UK brings cryptoassets into FCA regulatory perimeter, rules to apply from 2027

HM Treasury has laid a final statutory instrument before Parliament to bring cryptoassets into the UK financial regulatory perimeter and place them under Financial Conduct Authority (FCA) supervision from 2027. The legislation defines regulated activities for cryptoassets — including qualifying stablecoins, safeguarding of qualifying and specified investment cryptoassets, operation of cryptoasset trading platforms, intermediation (lending/borrowing), and staking — and requires firms to meet existing transparency, licensing and safeguarding standards. Chancellor Rachel Reeves framed the reform as strengthening consumer protection and encouraging investment and innovation; Economic Secretary Lucy Rigby said it supports the UK’s ambition to be a digital finance hub. The FCA has started a consultation to design tailored rules and guidance covering market integrity, consumer protection, competition and the “unique aspects of cryptoassets,” and will use the consultation to build a final rulebook for trading platforms, intermediaries, DeFi activity and custody. Industry lawyers welcomed the clarity provided by definitions, offences and carve-outs in the legislation. The regime replaces the prior registration-only approach and aims to tighten oversight of custody, exchanges, AML/suspicious-activity detection and market-abuse monitoring.

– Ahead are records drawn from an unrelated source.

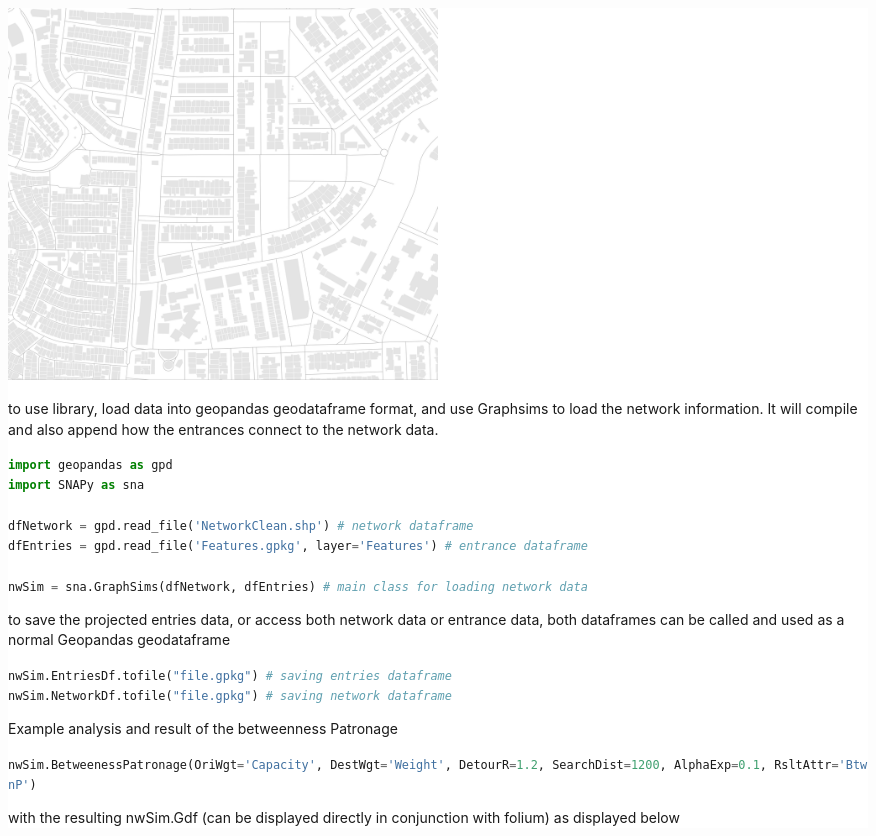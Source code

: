 <img src="Documentation/Resources/SmplNetwork.png" width=50%/>


to use library, load data into geopandas geodataframe format, and use Graphsims to load the network information. It will compile and also append how the entrances connect to the network data.

```Python
import geopandas as gpd
import SNAPy as sna

dfNetwork = gpd.read_file('NetworkClean.shp') # network dataframe
dfEntries = gpd.read_file('Features.gpkg', layer='Features') # entrance dataframe

nwSim = sna.GraphSims(dfNetwork, dfEntries) # main class for loading network data
```
to save the projected entries data, or access both network data or entrance data, both dataframes can be called and used as a normal Geopandas geodataframe
```Python
nwSim.EntriesDf.tofile("file.gpkg") # saving entries dataframe
nwSim.NetworkDf.tofile("file.gpkg") # saving network dataframe
```
Example analysis and result of the betweenness Patronage
```Python
nwSim.BetweenessPatronage(OriWgt='Capacity', DestWgt='Weight', DetourR=1.2, SearchDist=1200, AlphaExp=0.1, RsltAttr='BtwnP')
```
with the resulting nwSim.Gdf (can be displayed directly in conjunction with folium) as displayed below
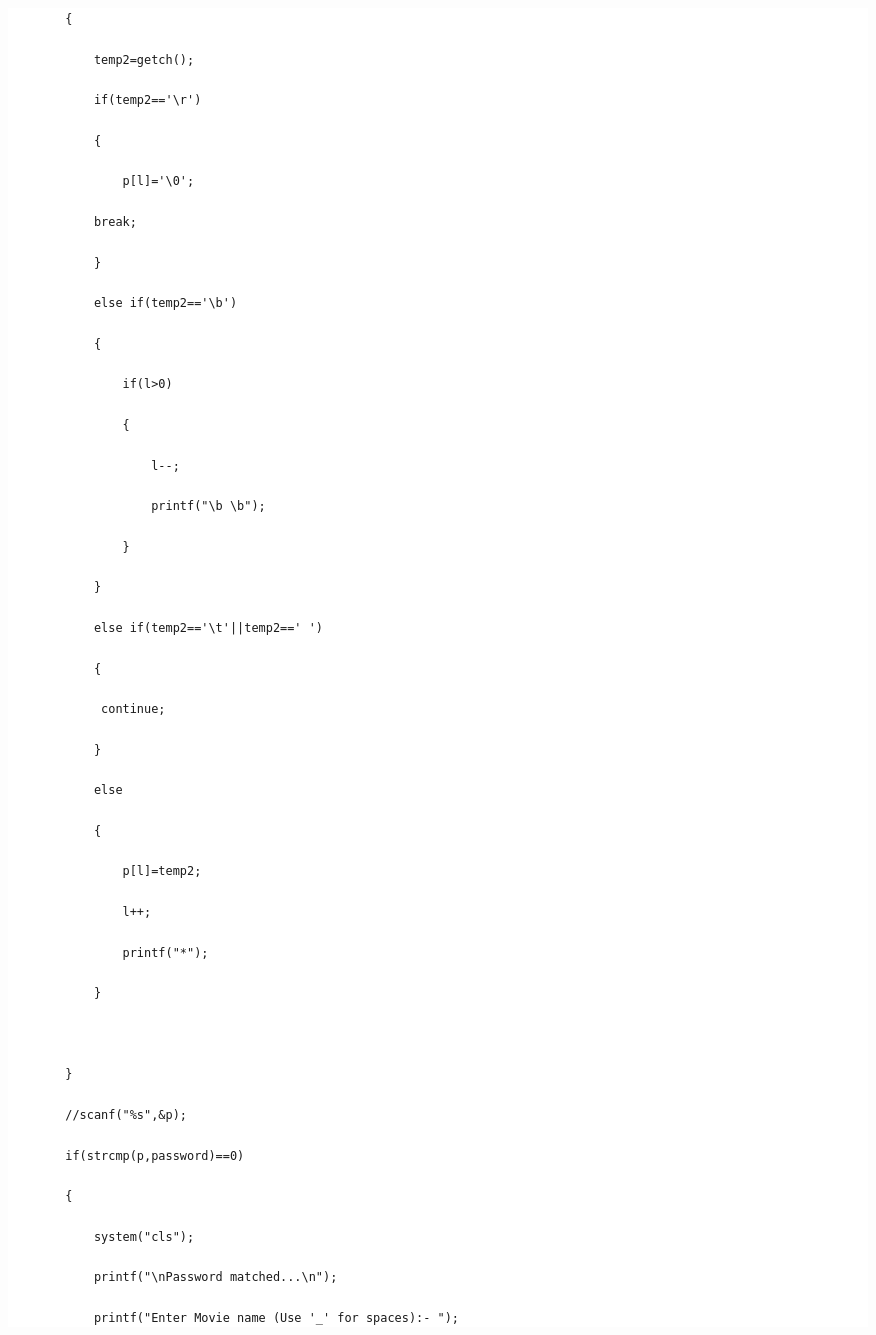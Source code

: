             {

                temp2=getch();

                if(temp2=='\r')

                {

                    p[l]='\0';

                break;

                }

                else if(temp2=='\b')

                {

                    if(l>0)

                    {

                        l--;

                        printf("\b \b");

                    }

                }

                else if(temp2=='\t'||temp2==' ')

                {

                 continue;

                }

                else

                {

                    p[l]=temp2;

                    l++;

                    printf("*");

                }



            }

            //scanf("%s",&p);

            if(strcmp(p,password)==0)

            {

                system("cls");

                printf("\nPassword matched...\n");

                printf("Enter Movie name (Use '_' for spaces):- ");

Implementation begins now with full enforcement expected in 2027 — giving firms time to apply for authorisation and adapt operations while signalling the UK’s intent to attract legitimate digital-asset businesses and exclude bad actors.
Neutral
The legislation brings clarity and a path to formal authorisation for exchanges, custodians, wallets, intermediaries and staking providers, reducing regulatory uncertainty — a factor that tends to support longer-term institutional adoption. However, the rules also raise compliance costs and impose stricter safeguards (safeguarding, AML, market-abuse monitoring), which can compress margins and lead to short-term consolidation or exits among smaller, non-compliant firms. For traders, immediate price effects on broad crypto markets are likely limited because the measure is UK-specific and phased in over two years; but market structure changes could follow as UK-based liquidity providers, trading venues and institutional flows adjust. Over the medium to long term the news is neutral-to-mildly bullish for onshore, regulated crypto activity in the UK because clearer regulation typically attracts institutional capital, yet tighter oversight may restrict certain high-risk products and reduce speculative flows. Short-term volatility could increase around firm-level authorisations, enforcement actions or when detailed FCA rules are published during the consultation process.